** Opening SOURCE INFORMATION block **

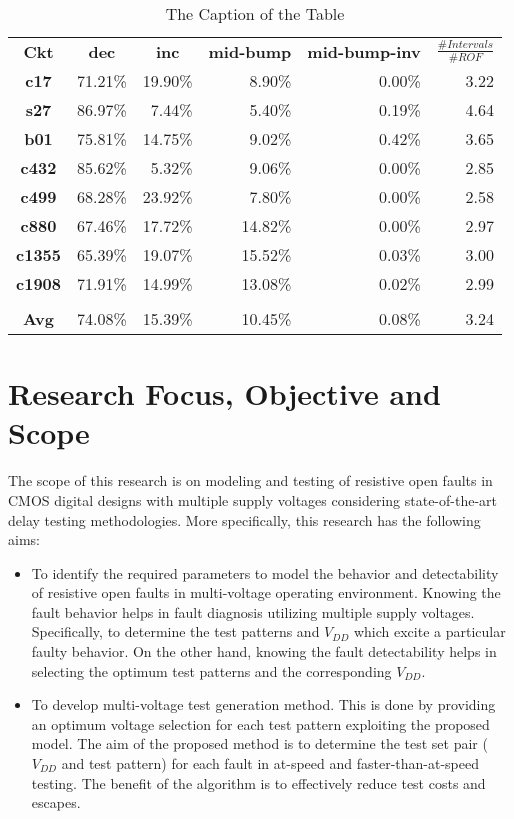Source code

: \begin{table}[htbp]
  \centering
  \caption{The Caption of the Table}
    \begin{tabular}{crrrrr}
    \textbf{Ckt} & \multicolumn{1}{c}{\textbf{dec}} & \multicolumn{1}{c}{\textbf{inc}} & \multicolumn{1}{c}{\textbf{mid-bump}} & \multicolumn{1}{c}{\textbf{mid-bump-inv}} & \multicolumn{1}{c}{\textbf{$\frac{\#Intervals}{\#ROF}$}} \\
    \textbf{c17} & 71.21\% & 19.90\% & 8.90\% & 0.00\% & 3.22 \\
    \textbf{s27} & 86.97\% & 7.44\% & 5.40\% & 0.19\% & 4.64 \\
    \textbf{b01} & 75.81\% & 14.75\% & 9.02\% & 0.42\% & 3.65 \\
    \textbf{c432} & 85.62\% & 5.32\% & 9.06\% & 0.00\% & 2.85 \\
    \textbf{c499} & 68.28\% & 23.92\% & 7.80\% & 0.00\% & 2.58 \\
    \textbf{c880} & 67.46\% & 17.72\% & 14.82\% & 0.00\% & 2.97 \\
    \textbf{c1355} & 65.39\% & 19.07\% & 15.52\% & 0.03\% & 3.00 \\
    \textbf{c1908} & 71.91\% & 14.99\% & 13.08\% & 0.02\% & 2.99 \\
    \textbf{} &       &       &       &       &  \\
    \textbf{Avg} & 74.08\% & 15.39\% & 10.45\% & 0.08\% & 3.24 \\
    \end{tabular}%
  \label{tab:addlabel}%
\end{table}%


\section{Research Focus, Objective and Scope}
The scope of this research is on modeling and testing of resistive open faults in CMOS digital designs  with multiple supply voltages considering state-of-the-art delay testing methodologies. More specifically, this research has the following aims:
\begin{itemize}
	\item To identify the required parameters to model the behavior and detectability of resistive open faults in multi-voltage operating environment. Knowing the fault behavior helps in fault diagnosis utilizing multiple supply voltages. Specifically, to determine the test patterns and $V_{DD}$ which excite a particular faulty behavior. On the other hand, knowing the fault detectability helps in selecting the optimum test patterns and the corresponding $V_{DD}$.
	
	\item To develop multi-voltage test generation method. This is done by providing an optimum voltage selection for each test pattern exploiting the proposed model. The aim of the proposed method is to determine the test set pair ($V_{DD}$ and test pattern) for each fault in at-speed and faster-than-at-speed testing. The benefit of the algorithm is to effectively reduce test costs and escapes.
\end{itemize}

** Closing SOURCE INFORMATION block **

→ EXERCISE DETAILS: With the images left out, set down every entry exactly.

→ SOLUTION TO THIS TASK:
Source code

: \begin{table}[htbp]
  \centering
  \caption{The Caption of the Table}
    \begin{tabular}{crrrrr}
    \textbf{Ckt} & \multicolumn{1}{c}{\textbf{dec}} & \multicolumn{1}{c}{\textbf{inc}} & \multicolumn{1}{c}{\textbf{mid-bump}} & \multicolumn{1}{c}{\textbf{mid-bump-inv}} & \multicolumn{1}{c}{\textbf{$\frac{\#Intervals}{\#ROF}$}} \\
    \textbf{c17} & 71.21\% & 19.90\% & 8.90\% & 0.00\% & 3.22 \\
    \textbf{s27} & 86.97\% & 7.44\% & 5.40\% & 0.19\% & 4.64 \\
    \textbf{b01} & 75.81\% & 14.75\% & 9.02\% & 0.42\% & 3.65 \\
    \textbf{c432} & 85.62\% & 5.32\% & 9.06\% & 0.00\% & 2.85 \\
    \textbf{c499} & 68.28\% & 23.92\% & 7.80\% & 0.00\% & 2.58 \\
    \textbf{c880} & 67.46\% & 17.72\% & 14.82\% & 0.00\% & 2.97 \\
    \textbf{c1355} & 65.39\% & 19.07\% & 15.52\% & 0.03\% & 3.00 \\
    \textbf{c1908} & 71.91\% & 14.99\% & 13.08\% & 0.02\% & 2.99 \\
    \textbf{} &       &       &       &       &  \\
    \textbf{Avg} & 74.08\% & 15.39\% & 10.45\% & 0.08\% & 3.24 \\
    \end{tabular}%
  \label{tab:addlabel}%
\end{table}%


\section{Research Focus, Objective and Scope}
The scope of this research is on modeling and testing of resistive open faults in CMOS digital designs  with multiple supply voltages considering state-of-the-art delay testing methodologies. More specifically, this research has the following aims:
\begin{itemize}
	\item To identify the required parameters to model the behavior and detectability of resistive open faults in multi-voltage operating environment. Knowing the fault behavior helps in fault diagnosis utilizing multiple supply voltages. Specifically, to determine the test patterns and $V_{DD}$ which excite a particular faulty behavior. On the other hand, knowing the fault detectability helps in selecting the optimum test patterns and the corresponding $V_{DD}$.
	
	\item To develop multi-voltage test generation method. This is done by providing an optimum voltage selection for each test pattern exploiting the proposed model. The aim of the proposed method is to determine the test set pair ($V_{DD}$ and test pattern) for each fault in at-speed and faster-than-at-speed testing. The benefit of the algorithm is to effectively reduce test costs and escapes.
\end{itemize}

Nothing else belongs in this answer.